Why it works: If you have a product or service that you can arrange a challenge around now is a great time to do it. You don’t have to stick with a 30-day challenge either. You can do something as small as a 3- or 7-day challenge. Get people to sign up for it by giving their email, then send them a new component of the challenge every day, and invite them to a community on Facebook where you discuss their participation and results.

Hey <Insert First Name>, Are You Still Awake?
This email was sent to me by Kim Garst, a marketing expert for small businesses. She sent at 11 p.m. While some people may not appreciate an email at that hour, Kim works with a lot of small business owners and solopreneurs and let’s face it, we don’t sleep much. As a matter of fact, she was right on. I was awake and I was working.

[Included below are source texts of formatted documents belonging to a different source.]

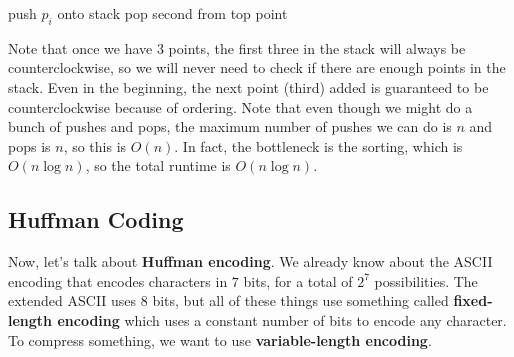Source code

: \documentclass{article}
\begin{document}
\begin{example}
\begin{algorithm}[H]
\begin{algorithmic}
              \State push $p_i$ onto stack 
                \State pop second from top point 
              \EndWhile
            \EndFor 
            \State {} 
          \EndFunction
        \end{algorithmic}
      \end{algorithm}
      Note that once we have 3 points, the first three in the stack will always be counterclockwise, so we will never need to check if there are enough points in the stack. Even in the beginning, the next point (third) added is guaranteed to be counterclockwise because of ordering. Note that even though we might do a bunch of pushes and pops, the maximum number of pushes we can do is $n$ and pops is $n$, so this is $O(n)$. In fact, the bottleneck is the sorting, which is $O(n \log{n})$, so the total runtime is $O(n \log{n})$. 
    \end{example}

  \subsection{Huffman Coding}

    Now, let's talk about \textbf{Huffman encoding}. We already know about the ASCII encoding that encodes characters in $7$ bits, for a total of $2^7$ possibilities. The extended ASCII uses $8$ bits, but all of these things use something called \textbf{fixed-length encoding} which uses a constant number of bits to encode any character. To compress something, we want to use \textbf{variable-length encoding}. 
\end{document}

Why it works: This email didn’t have to compete for my attention because there aren’t a whole lot of people sending me emails at 11 p.m.

50% Off 🍕 Means More Time Out of the Kitchen
Okay, so this subject line is designed for restaurants and food places but iit can be quickly tailored to other industries. It’s just a simple equation of “we’ll give you X = a benefit beyond savings for you.”

No one can argue getting takeout isn’t quicker than cooking. However, it’s not in everyone’s budget to do so. So while it’s very efficient, some people don’t get takeout due to budget constraints. This subject line gets right to their concerns about money and tells the recipient that there’s a discount so money is less of a concern…and there’s something else. You get your time back.

Why it works: Who isn’t interested in saving time if you can do it cheaply?

Another thing they use in this subject line was a pizza emoji. The 🍕 allows the audience to very clearly see that the 50% off reflects the price of pizza without the marketer using 4 additional characters (to spell out the word) in the subject line. The number of characters you use is very important as most phones truncate messages in order to fit on the screen. Using an emoji is a way to say more in less space.

No matter what approach you take in drafting a subject line, the one thing to remember is what your audience values. View the subject line as bait or a teaser. It’s important people know what they’re getting (if they open the email) without actually getting everything they need by reading the subject line. After all, you want to drive interest and compel them to click.